By Alex Ray in Damascus
26 May 2019
Fareed Notafji sips the sweet, strong labourer’s tea as we sit in front of the guard shed at the SEA Environmental Garden in Damascus.
When people pluck these flowers, it’s like they are plucking my heart,” he says.
Notafji has been the gardens'supervisor for ten years, staying on voluntarily since 2014 (MEE/Alex Ray)
The sound of the fast-flowing Barada river accentuates the dreamy setting beneath the walls of the Old City.
The location makes it possible to momentarily forget about the ongoing conflict beyond the Syrian capital.
Notafji has been the gardens’ supervisor for 10 years, staying on voluntarily since 2014 after a lifelong career with the Ministry of Agriculture.
The gardens, which cover more than two square kilometres, have been his solace during the violence and social upheaval.
“I have managed to protect these gardens during the crisis, and thankfully nothing has happened here,” he says.

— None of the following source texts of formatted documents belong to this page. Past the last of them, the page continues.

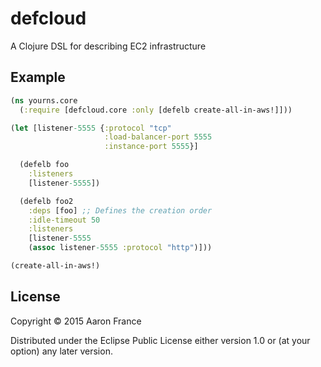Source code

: # defcloud

A Clojure DSL for describing EC2 infrastructure

## Example

```clojure
(ns yourns.core
  (:require [defcloud.core :only [defelb create-all-in-aws!]]))

(let [listener-5555 {:protocol "tcp"
                     :load-balancer-port 5555
                     :instance-port 5555}]

  (defelb foo
    :listeners
    [listener-5555])

  (defelb foo2
    :deps [foo] ;; Defines the creation order
    :idle-timeout 50
    :listeners
    [listener-5555
    (assoc listener-5555 :protocol "http")]))

(create-all-in-aws!)
```

## License

Copyright © 2015 Aaron France

Distributed under the Eclipse Public License either version 1.0 or (at
your option) any later version.
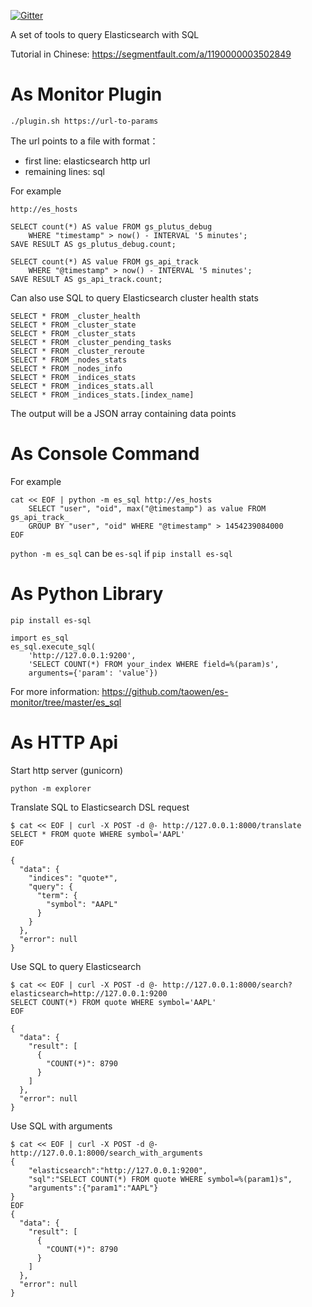 [![Gitter](https://badges.gitter.im/taowen/es-monitor.svg)](https://gitter.im/taowen/es-monitor?utm_source=badge&utm_medium=badge&utm_campaign=pr-badge)

A set of tools to query Elasticsearch with SQL

Tutorial in Chinese: https://segmentfault.com/a/1190000003502849

# As Monitor Plugin

```
./plugin.sh https://url-to-params
```

The url points to a file with format：

* first line: elasticsearch http url
* remaining lines: sql

For example

```
http://es_hosts

SELECT count(*) AS value FROM gs_plutus_debug
    WHERE "timestamp" > now() - INTERVAL '5 minutes';
SAVE RESULT AS gs_plutus_debug.count;

SELECT count(*) AS value FROM gs_api_track
    WHERE "@timestamp" > now() - INTERVAL '5 minutes';
SAVE RESULT AS gs_api_track.count;
```

Can also use SQL to query Elasticsearch cluster health stats
```
SELECT * FROM _cluster_health
SELECT * FROM _cluster_state
SELECT * FROM _cluster_stats
SELECT * FROM _cluster_pending_tasks
SELECT * FROM _cluster_reroute
SELECT * FROM _nodes_stats
SELECT * FROM _nodes_info
SELECT * FROM _indices_stats
SELECT * FROM _indices_stats.all
SELECT * FROM _indices_stats.[index_name]
```

The output will be a JSON array containing data points

# As Console Command

For example

```
cat << EOF | python -m es_sql http://es_hosts
    SELECT "user", "oid", max("@timestamp") as value FROM gs_api_track_
    GROUP BY "user", "oid" WHERE "@timestamp" > 1454239084000
EOF
```

```python -m es_sql``` can be ```es-sql``` if ```pip install es-sql```

# As Python Library

```
pip install es-sql
```
```
import es_sql
es_sql.execute_sql(
    'http://127.0.0.1:9200',
    'SELECT COUNT(*) FROM your_index WHERE field=%(param)s',
    arguments={'param': 'value'})
```
For more information: https://github.com/taowen/es-monitor/tree/master/es_sql

# As HTTP Api

Start http server (gunicorn)
```
python -m explorer
```
Translate SQL to Elasticsearch DSL request
```
$ cat << EOF | curl -X POST -d @- http://127.0.0.1:8000/translate
SELECT * FROM quote WHERE symbol='AAPL'
EOF

{
  "data": {
    "indices": "quote*",
    "query": {
      "term": {
        "symbol": "AAPL"
      }
    }
  },
  "error": null
}
```

Use SQL to query Elasticsearch
```
$ cat << EOF | curl -X POST -d @- http://127.0.0.1:8000/search?elasticsearch=http://127.0.0.1:9200
SELECT COUNT(*) FROM quote WHERE symbol='AAPL'
EOF

{
  "data": {
    "result": [
      {
        "COUNT(*)": 8790
      }
    ]
  },
  "error": null
}
```

Use SQL with arguments
```
$ cat << EOF | curl -X POST -d @- http://127.0.0.1:8000/search_with_arguments
{
    "elasticsearch":"http://127.0.0.1:9200",
    "sql":"SELECT COUNT(*) FROM quote WHERE symbol=%(param1)s",
    "arguments":{"param1":"AAPL"}
}
EOF
{
  "data": {
    "result": [
      {
        "COUNT(*)": 8790
      }
    ]
  },
  "error": null
}
```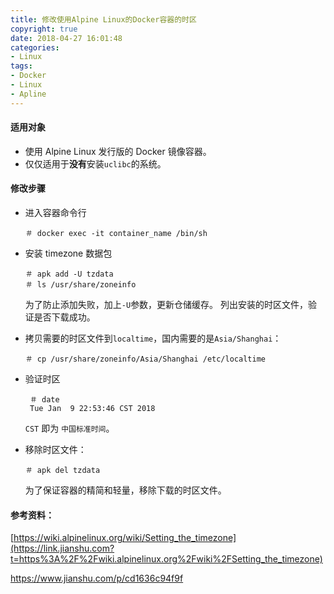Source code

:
 ```yaml
---
title: 修改使用Alpine Linux的Docker容器的时区
copyright: true
date: 2018-04-27 16:01:48
categories:
- Linux
tags:
- Docker
- Linux
- Apline
---
```


#### 适用对象

- 使用 Alpine Linux 发行版的 Docker 镜像容器。
- 仅仅适用于**没有**安装`uclibc`的系统。
<!--more-->
#### 修改步骤

- 进入容器命令行

  ```
  ＃ docker exec -it container_name /bin/sh
  ```

- 安装 timezone 数据包

  ```
  ＃ apk add -U tzdata
  ＃ ls /usr/share/zoneinfo
  ```

  为了防止添加失败，加上`-U`参数，更新仓储缓存。
  列出安装的时区文件，验证是否下载成功。

- 拷贝需要的时区文件到`localtime`，国内需要的是`Asia/Shanghai`：

  ```
  ＃ cp /usr/share/zoneinfo/Asia/Shanghai /etc/localtime
  ```

- 验证时区

  ```
   ＃ date
   Tue Jan  9 22:53:46 CST 2018
  ```

  `CST` 即为 `中国标准时间`。

- 移除时区文件：

  ```
  ＃ apk del tzdata
  ```

  为了保证容器的精简和轻量，移除下载的时区文件。

#### 参考资料：

[https://wiki.alpinelinux.org/wiki/Setting_the_timezone](https://link.jianshu.com?t=https%3A%2F%2Fwiki.alpinelinux.org%2Fwiki%2FSetting_the_timezone)

https://www.jianshu.com/p/cd1636c94f9f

But he is dismayed by the disregard for the environment shown by visitors. “People these days are not like they used to be. They are more selfish and lack respect,” he says.
Syria fights waste
The gardens were established a decade before the war in 2001 by the Syrian Environment Association (SEA), using land donated by the Damascus Municipality and with financial support from the Swiss government.
Up until 2011, SEA – along with SEPS (the Syrian Environmental Protection Society) – ran projects that are still regarded as ground-breaking for the region, including converting plastic bags into artwork and furniture, paper recycling and improving municipal waste management.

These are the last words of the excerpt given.